The judge said that Secretary Lee, in responding the chaos, “decided to implement a half measure”—namely, “unilaterally extend[ing] the ‘book closing’ deadline, but in doing so, provid[ing] little notice of the extension in the middle of a work day with less than 7 hours remaining before the new deadline.”

Despite the website crash, the court found that voters were not disenfranchised because “Floridians could still register through other avenues—including in person and by mail.” He denied the plaintiffs’ request for an injunction.

“Nonetheless,” Walker said in a related footnote, “this Court is still troubled by the limited nature of these mitigating factors based on the fact that the website shut down close to and after normal working hours, and one would not expect post offices or local elections offices to be open late.”

The judge reasoned that, “based on the record before this Court,” an order granting an injunction threatened to jeopardize the “integrity of Florida’s elections” and in a manner that “outweighs the burden placed on the voting rights of Floridians.” Judge Walker said the court simply could not “remedy what the state broke under these circumstances”—even though Secretary Lee’s actions “will cost thousands of potential voters their fundamental right to vote in the upcoming election.”

In saying so, the judge took some parting shots at the DeSantis administration and Florida elections in general.

“In the end, this case is not about Floridians missing registration deadlines. This case is also not a challenge to a state statute.

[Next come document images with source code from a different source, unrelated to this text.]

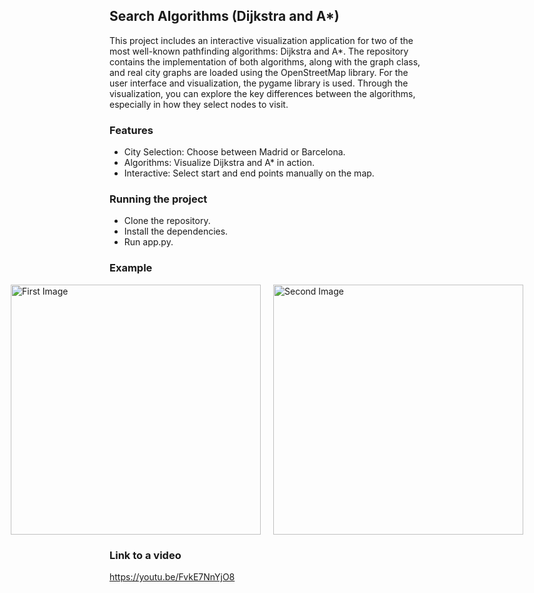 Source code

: ## Search Algorithms (Dijkstra and A*)

This project includes an interactive visualization application for two of the most well-known pathfinding algorithms: Dijkstra and A*. The repository contains the implementation of both algorithms, along with the graph class, and real city graphs are loaded using the OpenStreetMap library. For the user interface and visualization, the pygame library is used. Through the visualization, you can explore the key differences between the algorithms, especially in how they select nodes to visit.

### Features
- City Selection: Choose between Madrid or Barcelona.
- Algorithms: Visualize Dijkstra and A* in action.
- Interactive: Select start and end points manually on the map.

### Running the project
- Clone the repository.
- Install the dependencies.
- Run app.py.

### Example

<div style="display: flex; align-items: center; justify-content: center;">
    <img src="https://github.com/user-attachments/assets/aa4601c7-1f1f-46f0-844e-14914c0426b2" alt="First Image" style="width: 400px; margin-right: 10px;">
    <img src="https://github.com/user-attachments/assets/74cc871e-782e-490a-b46a-50d1ba67115c" alt="Second Image" style="width: 400px; margin-left: 10px;">
</div>

### Link to a video
https://youtu.be/FvkE7NnYjO8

This case is about how a state failed its citizens,” he wrote. “In this case, potential voters attempted to perform their civic duty, to exercise their fundamental right, only to be thwarted, once again, by a state that seemingly is never prepared for an election.”

The judge characterized the state’s response as “so sad, too bad.” Rather than extending the registration deadline to midnight on Monday, which may have changed the game for many affected voters, the state “chose to notify the public during a normal workday and gave them only seven hours to somehow become apprised of their rights and register, all while also participating in their normal workday, school, family, and caregiving responsibilities.”

Walker said one would think a state would try to “make it easier for its citizens to vote,” but Florida just can’t figure out how to run an election.

“In so ruling, this Court notes that every man who has stepped foot on the Moon launched from the Kennedy Space Center, in Florida,” the order concluded. “Yet, Florida has failed to figure out how to run an election properly—a task simpler than rocket science.”

[Image via Joe Raedle/Getty Images]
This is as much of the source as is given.